Draco looked at the letter quizzically. What the bloody hell…? Oh well, at least he had a fan club. That was actually something nice, from a Potter. This Daniel fellow continued to amaze him.

"Wow! You've been married one-hundred and thirty years! It's hard to believe." Hermione gushed at them, and Ron took her hand, then he looked at his sister.

"What to you have to say for yourself, Gin?" He tilted his head to one side.

"Not a thing, except-" She sharpened her tone-of-voice "You better have gotten us a chess set. Harry got mad at the old one and broke a bishop."

"It wasn't anger! It was… uh…" Harry tried to say something in his defense, but couldn't think of a thing.

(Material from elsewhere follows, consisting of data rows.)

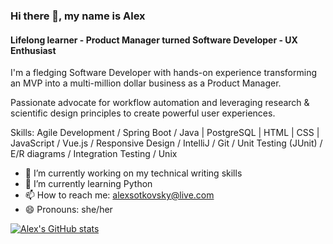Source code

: ### Hi there 👋, my name is Alex
#### Lifelong learner - Product Manager turned Software Developer - UX Enthusiast
I'm a fledging Software Developer with hands-on experience transforming an MVP into a multi-million dollar business as a Product Manager.

Passionate advocate for workflow automation and leveraging research & scientific design principles to create powerful user
experiences. 

Skills: Agile Development / Spring Boot / Java | PostgreSQL | HTML | CSS | JavaScript / Vue.js / Responsive Design / IntelliJ / Git / Unit Testing (JUnit) / E/R diagrams / Integration Testing / Unix

- 🔭 I’m currently working on my technical writing skills 
- 🌱 I’m currently learning Python 
- 📫 How to reach me: alexsotkovsky@live.com  
- 😄 Pronouns: she/her 

[![Alex's GitHub stats](https://github-readme-stats.vercel.app/api?username=asotkovsky)](https://github.com/anuraghazra/github-readme-stats)



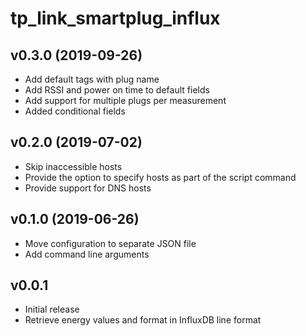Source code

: # tp_link_smartplug_influx

## v0.3.0 (2019-09-26)

- Add default tags with plug name
- Add RSSI and power on time to default fields
- Add support for multiple plugs per measurement
- Added conditional fields

## v0.2.0 (2019-07-02)

- Skip inaccessible hosts
- Provide the option to specify hosts as part of the script command
- Provide support for DNS hosts

## v0.1.0 (2019-06-26)

- Move configuration to separate JSON file
- Add command line arguments

## v0.0.1

- Initial release
- Retrieve energy values and format in InfluxDB line format
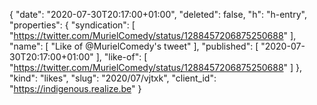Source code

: {
  "date": "2020-07-30T20:17:00+01:00",
  "deleted": false,
  "h": "h-entry",
  "properties": {
    "syndication": [
      "https://twitter.com/MurielComedy/status/1288457206875250688"
    ],
    "name": [
      "Like of @MurielComedy's tweet"
    ],
    "published": [
      "2020-07-30T20:17:00+01:00"
    ],
    "like-of": [
      "https://twitter.com/MurielComedy/status/1288457206875250688"
    ]
  },
  "kind": "likes",
  "slug": "2020/07/vjtxk",
  "client_id": "https://indigenous.realize.be"
}
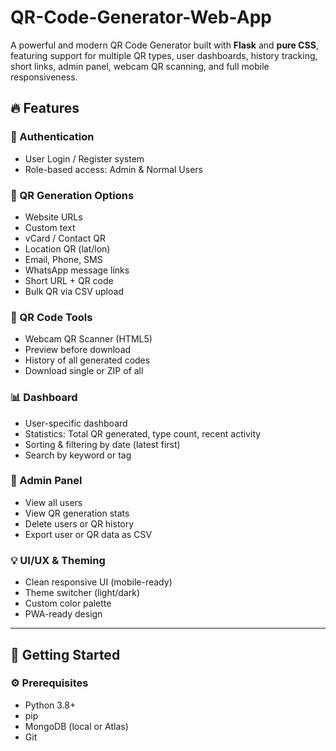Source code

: # QR-Code-Generator-Web-App

A powerful and modern QR Code Generator built with **Flask** and **pure CSS**, featuring support for multiple QR types, user dashboards, history tracking, short links, admin panel, webcam QR scanning, and full mobile responsiveness.

## 🔥 Features

### 🔐 Authentication
- User Login / Register system
- Role-based access: Admin & Normal Users

### 🧠 QR Generation Options
- Website URLs
- Custom text
- vCard / Contact QR
- Location QR (lat/lon)
- Email, Phone, SMS
- WhatsApp message links
- Short URL + QR code
- Bulk QR via CSV upload

### 📸 QR Code Tools
- Webcam QR Scanner (HTML5)
- Preview before download
- History of all generated codes
- Download single or ZIP of all

### 📊 Dashboard
- User-specific dashboard
- Statistics: Total QR generated, type count, recent activity
- Sorting & filtering by date (latest first)
- Search by keyword or tag

### 🔧 Admin Panel
- View all users
- View QR generation stats
- Delete users or QR history
- Export user or QR data as CSV

### 💡 UI/UX & Theming
- Clean responsive UI (mobile-ready)
- Theme switcher (light/dark)
- Custom color palette
- PWA-ready design

---

## 🚀 Getting Started

### ⚙️ Prerequisites

- Python 3.8+
- pip
- MongoDB (local or Atlas)
- Git
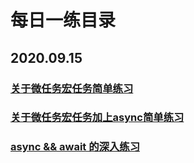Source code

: # 每日一练目录

## 2020.09.15

### [关于微任务宏任务简单练习](2020-09-15.md)
### [关于微任务宏任务加上async简单练习](2020-09-16.md)
### [async && await 的深入练习](2020-09-17.md)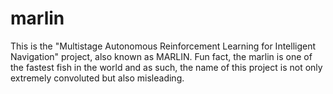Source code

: # marlin
This is the "Multistage Autonomous Reinforcement Learning for Intelligent Navigation" project, also
known as MARLIN. Fun fact, the marlin is one of the fastest fish in the world and as such, the name
of this project is not only extremely convoluted but also misleading.
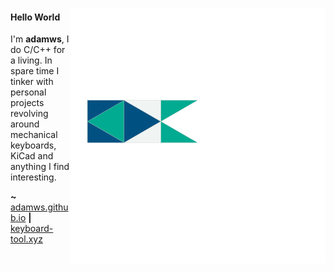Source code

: <a href="https://github.com/adamws"><img align="right" src="image.svg"></a>

#### Hello World

I'm **adamws**, I do C/C++ for a living. In spare time I tinker with personal projects
revolving around mechanical keyboards, KiCad and anything I find interesting.
</br>

<div align="left">
<b>~</b> <a href="https://adamws.github.io">adamws.github.io</a> <b>|</b> <a href="https://keyboard-tools.xyz">keyboard-tool.xyz</a>
</div>

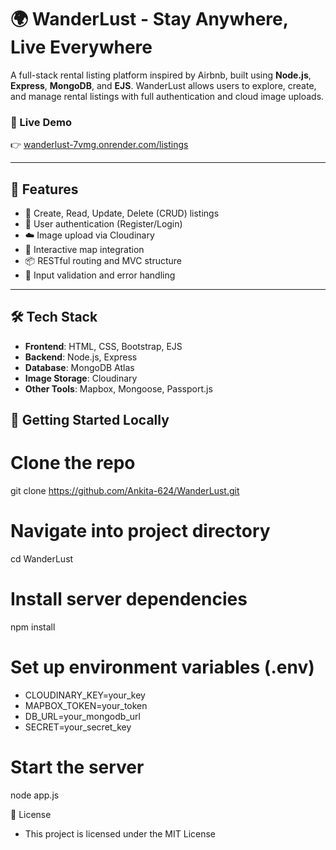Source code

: # 🌍 WanderLust - Stay Anywhere, Live Everywhere

A full-stack rental listing platform inspired by Airbnb, built using **Node.js**, **Express**, **MongoDB**, and **EJS**. WanderLust allows users to explore, create, and manage rental listings with full authentication and cloud image uploads.

### 🔗 Live Demo
👉 [wanderlust-7vmg.onrender.com/listings](https://wanderlust-7vmg.onrender.com/listings)

---

## 🚀 Features

- 🏡 Create, Read, Update, Delete (CRUD) listings
- 🔐 User authentication (Register/Login)
- ☁️ Image upload via Cloudinary
- 📍 Interactive map integration
- 📦 RESTful routing and MVC structure
- 🧹 Input validation and error handling

---

## 🛠 Tech Stack

- **Frontend**: HTML, CSS, Bootstrap, EJS
- **Backend**: Node.js, Express
- **Database**: MongoDB Atlas
- **Image Storage**: Cloudinary
- **Other Tools**: Mapbox, Mongoose, Passport.js



## 🚀 Getting Started Locally

# Clone the repo
git clone https://github.com/Ankita-624/WanderLust.git

# Navigate into project directory
cd WanderLust

# Install server dependencies
npm install

# Set up environment variables (.env)
- CLOUDINARY_KEY=your_key
- MAPBOX_TOKEN=your_token
- DB_URL=your_mongodb_url
- SECRET=your_secret_key

# Start the server
node app.js

📄 License
- This project is licensed under the MIT License
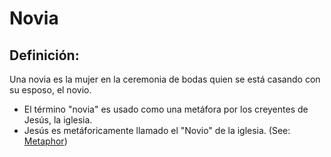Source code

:# Novia

## Definición: 

Una novia es la mujer en la ceremonia de bodas quien se está casando con su esposo, el novio.

* El término "novia" es usado como una metáfora por los creyentes de Jesús, la iglesia.
* Jesús es metáforicamente llamado el "Novio" de la iglesia. (See: [Metaphor](rc://es-419/ta/man/translate/figs-metaphor))

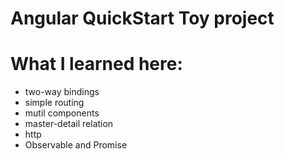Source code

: # Angular QuickStart Toy project
# What I learned here:
* two-way bindings
* simple routing
* mutil components
* master-detail relation
* http
* Observable and Promise
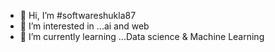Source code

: - 👋 Hi, I’m #softwareshukla87
- 👀 I’m interested in ...ai and web 
- 🌱 I’m currently learning ...Data science &  Machine Learning 
  
<!---
26Satyam/26Satyam is a ✨ special ✨ repository because its `README.md` (this file) appears on your GitHub profile.
You can click the Preview link to take a look at your changes.
--->
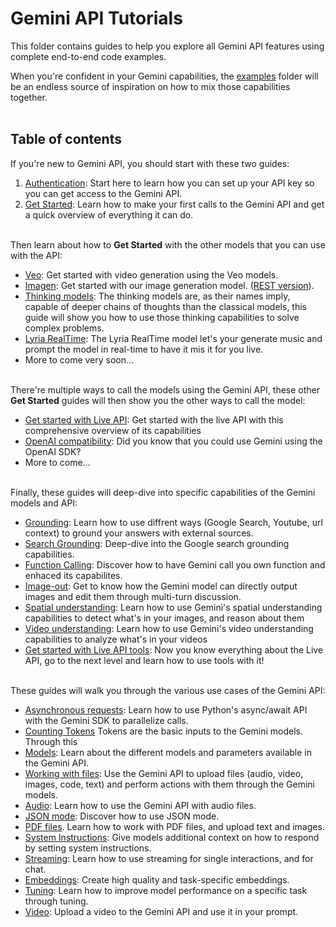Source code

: # Gemini API Tutorials

This folder contains guides to help you explore all Gemini API features using complete end-to-end code examples.

When you're confident in your Gemini capabilities, the [examples](https://github.com/google-gemini/cookbook/tree/main/examples/) folder will be an endless source of inspiration on how to mix those capabilities together.
<br><br>

## Table of contents

If you're new to Gemini API, you should start with these two guides:
1. [Authentication](./Authentication.ipynb): Start here to learn how you can set up your API key so you can get access to the Gemini API.
2.  [Get Started](./Get_started.ipynb): Learn how to make your first calls to the Gemini API and get a quick overview of everything it can do.
<br><br>


Then learn about how to **Get Started** with the other models that you can use with the API:
* [Veo](./Get_started_Veo.ipynb): Get started with video generation using the Veo models.
* [Imagen](./Get_started_imagen.ipynb): Get started with our image generation model. ([REST version](./Get_started_imagen_rest.ipynb)).
* [Thinking models](./Get_started_thinking.ipynb): The thinking models are, as their names imply, capable of deeper chains of thoughts than the classical models, this guide will show you how to use those thinking capabilities to solve complex problems. 
* [Lyria RealTime](./Get_started_LyriaRealTime.ipynb): The Lyria RealTime model let's your generate music and prompt the model in real-time to have it mis it for you live.
* More to come very soon...
<br><br>


There're multiple ways to call the models using the Gemini API, these other **Get Started** guides will then show you the other ways to call the model:
* [Get started with Live API](./Get_started_LiveAPI.ipynb): Get started with the live API with this comprehensive overview of its capabilities
* [OpenAI compatibility](./Get_started_OpenAI_Compatibility.ipynb): Did you know that you could use Gemini using the OpenAI SDK?
* More to come...
<br><br>


Finally, these guides will deep-dive into specific capabilities of the Gemini models and API:
* [Grounding](./Grouding.ipynb): Learn how to use diffrent ways (Google Search, Youtube, url context) to ground your answers with external sources.
* [Search Grounding](./Search_Grounding.ipynb): Deep-dive into the Google search grounding capabilities.
* [Function Calling](./Function_calling.ipynb): Discover how to have Gemini call you own function and enhaced its capabilites.
* [Image-out](./Image_out.ipynb): Get to know how the Gemini model can directly output images and edit them through multi-turn discussion.
* [Spatial understanding](./Spatial_understanding.ipynb): Learn how to use Gemini's spatial understanding capabilities to detect what's in your images, and reason about them
* [Video understanding](./Video_understanding.ipynb): Learn how to use Gemini's video understanding capabilities to analyze what's in your videos
* [Get started with Live API tools](./Get_started_LiveAPI_tools.ipynb): Now you know everything about the Live API, go to the next level and learn how to use tools with it!
<br><br>


These guides will walk you through the various use cases of the Gemini API:
* [Asynchronous requests](https://github.com/google-gemini/cookbook/blob/main/quickstarts/Asynchronous_requests.ipynb): Learn how to use Python's async/await API with the Gemini SDK to parallelize calls.
* [Counting Tokens](https://github.com/google-gemini/cookbook/blob/main/quickstarts/Counting_Tokens.ipynb) Tokens are the basic inputs to the Gemini models. Through this 
* [Models](https://github.com/google-gemini/cookbook/blob/main/quickstarts/Models.ipynb): Learn about the different models and parameters available in the Gemini API.
* [Working with files](https://github.com/google-gemini/cookbook/blob/main/quickstarts/File_API.ipynb): Use the Gemini API to upload files (audio, video, images, code, text) and perform actions with them through the Gemini models.
* [Audio](https://github.com/google-gemini/cookbook/blob/main/quickstarts/Audio.ipynb): Learn how to use the Gemini API with audio files.
* [JSON mode](https://github.com/google-gemini/cookbook/blob/main/quickstarts/JSON_mode.ipynb): Discover how to use JSON mode.
* [PDF files](https://github.com/google-gemini/cookbook/blob/main/quickstarts/PDF_Files.ipynb). Learn how to work with PDF files, and upload text and images.
* [System Instructions](https://github.com/google-gemini/cookbook/blob/main/quickstarts/System_instructions.ipynb): Give models additional context on how to respond by setting system instructions.
* [Streaming](https://github.com/google-gemini/cookbook/blob/main/quickstarts/Streaming.ipynb): Learn how to use streaming for single interactions, and for chat.
* [Embeddings](https://github.com/google-gemini/cookbook/blob/main/quickstarts/Embeddings.ipynb): Create high quality and task-specific embeddings.
* [Tuning](https://github.com/google-gemini/cookbook/blob/main/quickstarts/Tuning.ipynb): Learn how to improve model performance on a specific task through tuning.
* [Video](https://github.com/google-gemini/cookbook/blob/main/quickstarts/Video.ipynb): Upload a video to the Gemini API and use it in your prompt.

"Oh, sorry dear, it was just sore-loosing. I suppose I got that confused with anger…" She teased. They all smiled at each other, and Ron (who had secretly begun to like his chair) wheeled over to the all-you-can-eat buffet. There was a rumble, and dust fell from the ceiling. Everyone looked up and there was another rumble, and more dust. Suddenly, a black figure fell through the ceiling, and several others followed. The figures all pulled out wands, and the Golden Trio plus Ginny responded with like action. Ron wheeled his way quickly back over to Hermione, and Hermione toward him as they had in every kind of situation, mainly the wedding so many years ago. As his ambitions in life were for protecting her. Screaming children from the Potter and Weasley extended family added to the chaos, and more wands were pulled out. Little Daniel, who had just arrived to the scene with his father wielded his wand as well, and immediately cast the only spell he had mastered as of yet.

"Wingardium Leviosa" He said, with a flick of his wand. Unable to properly aim, Harry Potter was lifted into the air. Daniel was shocked at this and lost focus, and Harry thudded back on the ground with his jaw clattering. Soon enough, spells were being fired, and it appeared to be a stalemate. The men in black dropped their wands and put their hands in the air. Daniel set one down, and Harry began to speak, "What do you want?" He asked, and all the wrinkly skin in the room made Daniel wrinkle his own nose in disgust as he finally got a good look at the fellows in front of him. All old men, some with canes, and all with everlasting grudges and regret that they joined the wrong side over a hundred years ago.

"In all honestly, one of those chairs there that you have…" One Deatheater proposed. He was silenced quickly by the leader.

"No, we do not. Our youth lies in out legs. At least, that's out new motto as of… five seconds ago."

"I knew it!" Ron yelled, but Hermione elbowed him in the rib cage. "Ow…"

"Wise one, that fat man is. Agreeing with me. Because those who don't will die. And those who do will also die, because I just don't like you. I'm sorry about this speech by the way, but I think we can all agree that out memories have failed us. I had one all planed out, but I forgot my flashcards at home. We're just here to kill you all."